Produtores de peixe do interior paulista redobram a atenção neste período chuvoso para evitar prejuízos na piscicultura. Em Regente Feijó (SP), o criador Rafael Mazzucchelli mantém mais de um milhão de tilápias em dois sistemas distintos: o RAS, instalado em tanques cobertos, e o tanque escavado, exposto ao tempo. Com capacidade aproximada de 30 mil litros cada, os reservatórios suportam até 700 quilogramas de peixe e exigem monitoramento permanente da qualidade da água.
O principal ponto de vigilância é a oxigenação. Segundo Mazzucchelli, níveis adequados permitem que os peixes cresçam de forma homogênea e possibilitam densidades maiores por metro cúbico. Sempre que a ração é lançada, as tilápias se agitam, comportamento que facilita a observação do estado de saúde dos animais.
Além do oxigênio, a alimentação requer cuidado especial. O excesso de chuva costuma reduzir a temperatura da água, dificultando o manejo diário e encarecendo a produção. Levantamento da Embrapa indica que grande parte da piscicultura nacional ocorre a céu aberto, o que deixa fazendas mais vulneráveis às variações climáticas. Por esse motivo, acompanhar a previsão do tempo tornou-se rotina obrigatória para quem vive da atividade.
Controle diário dos tanques
Em Presidente Prudente (SP), o zootecnista e proprietário de pesqueiro Haroldo Takahashi também usa instrumentos para medir o oxigênio dissolvido. O oxímetro precisa indicar valores superiores a 4,5 mg/L; abaixo desse patamar, os peixes perdem o apetite e podem morrer. Takahashi percorre os viveiros diariamente para registrar números e tomar providências antes que o problema se agrave.
A fase de abate das tilápias geralmente começa quando o animal atinge 730 gramas. Mesmo assim, muitos criadores preferem esperar o pescado chegar a um quilograma, tamanhos que garantem filés de melhor qualidade no mercado consumidor. Para alcançar o peso ideal sem comprometer a sanidade do lote, os produtores reforçam a aeração e ajustam a quantidade de ração oferecida.

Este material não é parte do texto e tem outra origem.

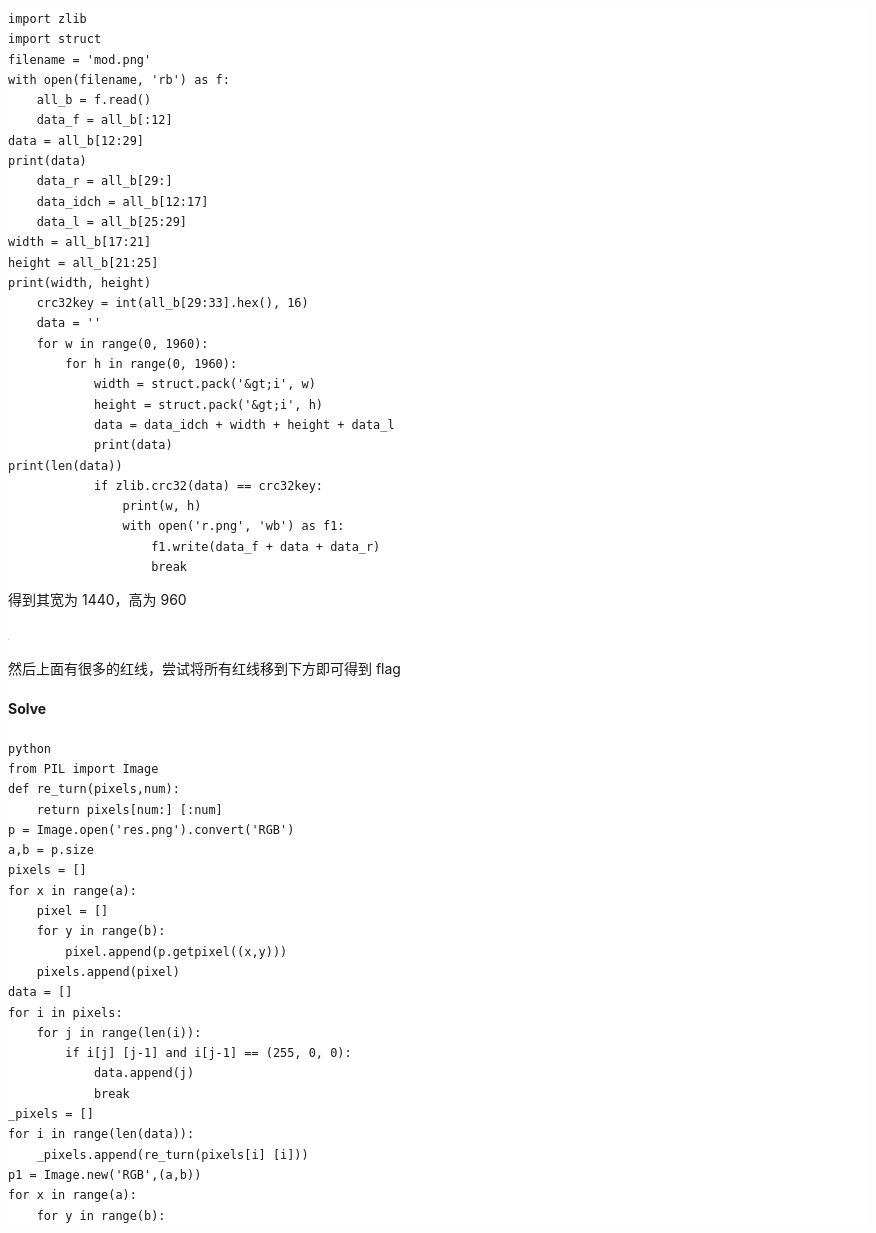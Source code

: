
 ```
import zlib 
import struct 
filename = 'mod.png' 
with open(filename, 'rb') as f: 
    all_b = f.read() 
    data_f = all_b[:12] 
data = all_b[12:29] 
print(data) 
    data_r = all_b[29:] 
    data_idch = all_b[12:17] 
    data_l = all_b[25:29] 
width = all_b[17:21] 
height = all_b[21:25] 
print(width, height) 
    crc32key = int(all_b[29:33].hex(), 16) 
    data = '' 
    for w in range(0, 1960): 
        for h in range(0, 1960): 
            width = struct.pack('&gt;i', w) 
            height = struct.pack('&gt;i', h) 
            data = data_idch + width + height + data_l 
            print(data) 
print(len(data)) 
            if zlib.crc32(data) == crc32key: 
                print(w, h) 
                with open('r.png', 'wb') as f1: 
                    f1.write(data_f + data + data_r) 
                    break
```

得到其宽为 1440，高为 960

[![](data:image/png;base64,iVBORw0KGgoAAAANSUhEUgAAAAEAAAABCAYAAAAfFcSJAAAAAXNSR0IArs4c6QAAAARnQU1BAACxjwv8YQUAAAAJcEhZcwAADsQAAA7EAZUrDhsAAAANSURBVBhXYzh8+PB/AAffA0nNPuCLAAAAAElFTkSuQmCC)](https://p2.ssl.qhimg.com/t01026da2e4c02bc19b.png)

然后上面有很多的红线，尝试将所有红线移到下方即可得到 flag

#### <a class="reference-link" name="Solve"></a>Solve

```
python 
from PIL import Image 
def re_turn(pixels,num): 
    return pixels[num:] [:num] 
p = Image.open('res.png').convert('RGB') 
a,b = p.size 
pixels = [] 
for x in range(a): 
    pixel = [] 
    for y in range(b): 
        pixel.append(p.getpixel((x,y))) 
    pixels.append(pixel) 
data = [] 
for i in pixels: 
    for j in range(len(i)): 
        if i[j] [j-1] and i[j-1] == (255, 0, 0): 
            data.append(j) 
            break 
_pixels = [] 
for i in range(len(data)): 
    _pixels.append(re_turn(pixels[i] [i])) 
p1 = Image.new('RGB',(a,b)) 
for x in range(a): 
    for y in range(b): 
```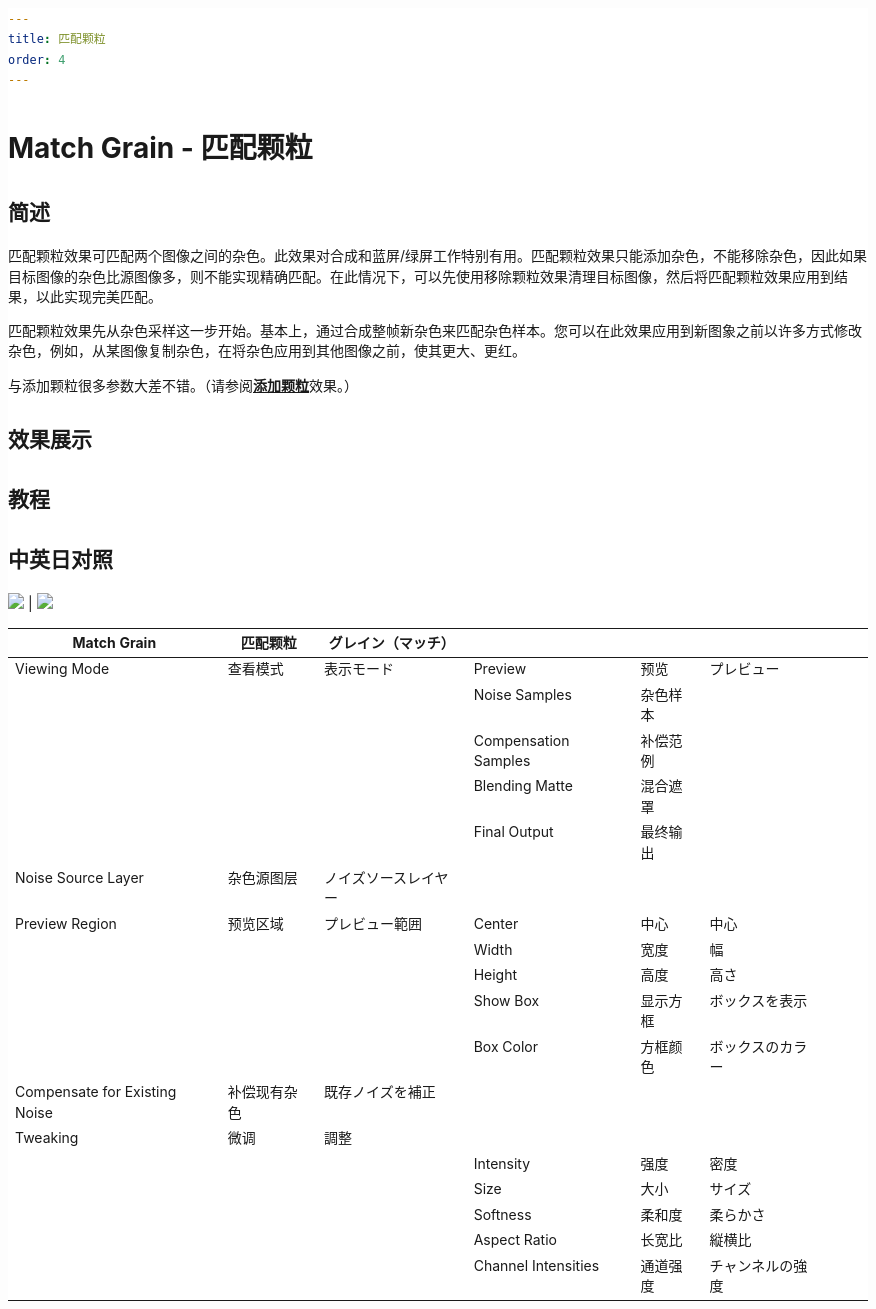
 ```yaml
---
title: 匹配颗粒
order: 4
---
```


# Match Grain - 匹配颗粒

## 简述

匹配颗粒效果可匹配两个图像之间的杂色。此效果对合成和蓝屏/绿屏工作特别有用。匹配颗粒效果只能添加杂色，不能移除杂色，因此如果目标图像的杂色比源图像多，则不能实现精确匹配。在此情况下，可以先使用移除颗粒效果清理目标图像，然后将匹配颗粒效果应用到结果，以此实现完美匹配。

匹配颗粒效果先从杂色采样这一步开始。基本上，通过合成整帧新杂色来匹配杂色样本。您可以在此效果应用到新图象之前以许多方式修改杂色，例如，从某图像复制杂色，在将杂色应用到其他图像之前，使其更大、更红。

与添加颗粒很多参数大差不错。（请参阅[**添加颗粒**](https://www.yuelili.com/docs/ae-effect/add-grain/)效果。）

## 效果展示

## 教程

## 中英日对照

![](https://cdn.yuelili.com/20220103221225.png) |
![](https://cdn.yuelili.com/20220103221231.png)  

|Match Grain | 匹配颗粒 | グレイン（マッチ） | | | | | ||
|---|---|---|---|---|---|---|---|---|
|Viewing Mode | 查看模式 | 表示モード | Preview | 预览 | プレビュー | | ||
|| | | Noise Samples | 杂色样本 | | | ||
|| | | Compensation Samples | 补偿范例 | | | ||
|| | | Blending Matte | 混合遮罩 | | | ||
|| | | Final Output | 最终输出 | | | ||
|Noise Source Layer | 杂色源图层 | ノイズソースレイヤー | | | | | ||
|Preview Region | 预览区域 | プレビュー範囲 | Center | 中心 | 中心 | | ||
|| | | Width | 宽度 | 幅 | | ||
|| | | Height | 高度 | 高さ | | ||
|| | | Show Box | 显示方框 | ボックスを表示 | | ||
|| | | Box Color | 方框颜色 | ボックスのカラー | | ||
|Compensate for Existing Noise | 补偿现有杂色 | 既存ノイズを補正 | | | | | ||
|Tweaking | 微调 | 調整 | | | | | ||
|| | | Intensity | 强度 | 密度 | | ||
|| | | Size | 大小 | サイズ | | ||
|| | | Softness | 柔和度 | 柔らかさ | | ||
|| | | Aspect Ratio | 长宽比 | 縦横比 | | ||
|| | | Channel Intensities | 通道强度 | チャンネルの強度 | | ||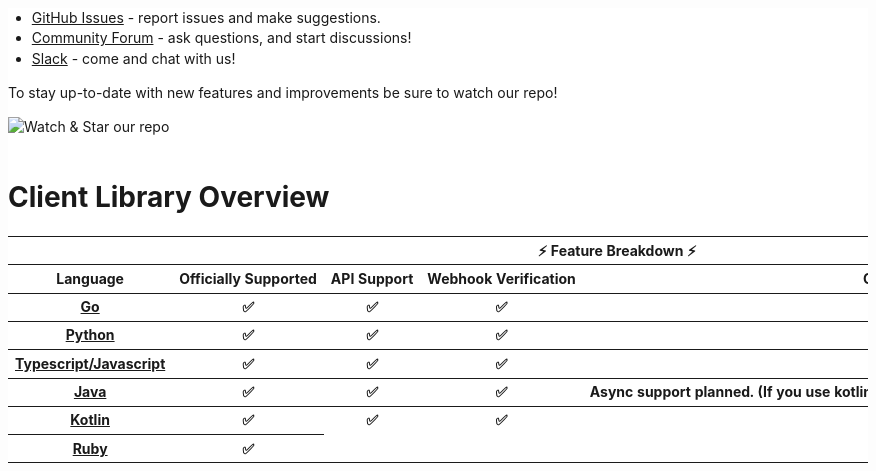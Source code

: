   - [GitHub Issues](https://github.com/svix/svix-webhooks/issues) - report issues and make suggestions.
  - [Community Forum](https://github.com/svix/svix-webhooks/discussions) - ask questions, and start discussions!
  - [Slack](https://www.svix.com/slack/) - come and chat with us!

To stay up-to-date with new features and improvements be sure to watch our repo!

![Watch & Star our repo](/static-assets/watch.gif)

# Client Library Overview

<table style="table-layout:fixed; white-space: nowrap;">
  <th colspan="6">⚡️ Feature Breakdown ⚡️</th>
  <tr>
    <th>Language</th>
    <th>Officially Supported</th>
    <th>API Support</th>
    <th>Webhook Verification</th>
    <th colspan="4">Other Notes</th>
  </tr>
  <tr>
    <th><a href="https://github.com/svix/svix-webhooks/tree/main/go/">Go</a></th>
    <th>✅</th>
    <th>✅</th>
    <th>✅</th>
    <th colspan="4"></th>
  </tr>
  </tr>
    <tr>
    <th><a href="https://github.com/svix/svix-webhooks/tree/main/python/">Python</a></th>
    <th>✅</th>
    <th>✅</th>
    <th>✅</th>
    <th colspan="4"></th>
  </tr>
    </tr>
    <tr>
    <th><a href="https://github.com/svix/svix-webhooks/tree/main/javascript/">Typescript/Javascript</a></th>
    <th>✅</th>
    <th>✅</th>
    <th>✅</th>
    <th colspan="4"></th>
  </tr>
  <tr>
    <th><a href="https://github.com/svix/svix-webhooks/tree/main/java/">Java</a></th>
    <th>✅</th>
    <th>✅</th>
    <th>✅</th>
    <th colspan="4">Async support planned. (If you use kotlin, checkout our kotlin library for coroutine support.)</th>
  </tr>
  <tr>
    <th><a href="https://github.com/svix/svix-webhooks/tree/main/kotlin/">Kotlin</a></th>
    <th>✅</th>
    <th>✅</th>
    <th>✅</th>
    <th colspan="4"></th>
  </tr>
  <tr>
    <th><a href="https://github.com/svix/svix-webhooks/tree/main/ruby/">Ruby</a></th>
    <th>✅</th>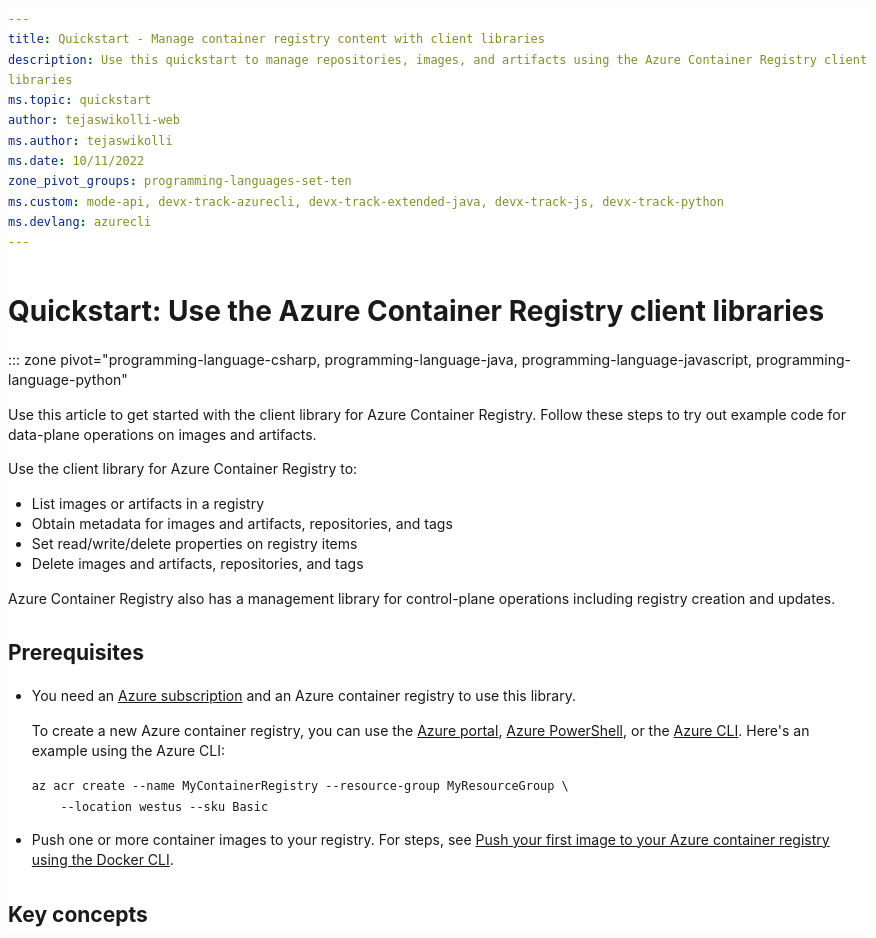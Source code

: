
 ```yaml
---
title: Quickstart - Manage container registry content with client libraries
description: Use this quickstart to manage repositories, images, and artifacts using the Azure Container Registry client libraries
ms.topic: quickstart
author: tejaswikolli-web
ms.author: tejaswikolli
ms.date: 10/11/2022
zone_pivot_groups: programming-languages-set-ten
ms.custom: mode-api, devx-track-azurecli, devx-track-extended-java, devx-track-js, devx-track-python
ms.devlang: azurecli
---
```


# Quickstart: Use the Azure Container Registry client libraries

::: zone pivot="programming-language-csharp, programming-language-java, programming-language-javascript, programming-language-python"

Use this article to get started with the client library for Azure Container Registry. Follow these steps to try out example code for data-plane operations on images and artifacts.

Use the client library for Azure Container Registry to:

* List images or artifacts in a registry
* Obtain metadata for images and artifacts, repositories, and tags
* Set read/write/delete properties on registry items
* Delete images and artifacts, repositories, and tags

Azure Container Registry also has a management library for control-plane operations including registry creation and updates. 

## Prerequisites

* You need an [Azure subscription](https://azure.microsoft.com/free/) and an Azure container registry to use this library.

    To create a new Azure container registry, you can use the [Azure portal](container-registry-get-started-portal.md), [Azure PowerShell](container-registry-get-started-powershell.md), or the [Azure CLI](container-registry-get-started-azure-cli.md). Here's an example using the Azure CLI:

    ```azurecli
    az acr create --name MyContainerRegistry --resource-group MyResourceGroup \
        --location westus --sku Basic
    ```

* Push one or more container images to your registry. For steps, see [Push your first image to your Azure container registry using the Docker CLI](container-registry-get-started-docker-cli.md).

## Key concepts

Quer o sistema seja fechado ou aberto, a combinação entre manejo correto, acompanhamento climático e análise constante da água permanece decisiva para manter a produção em dia e reduzir perdas, especialmente em períodos de chuvas intensas. A reportagem sobre o tema foi exibida em 8 de fevereiro de 2026 no programa “Nosso Campo”.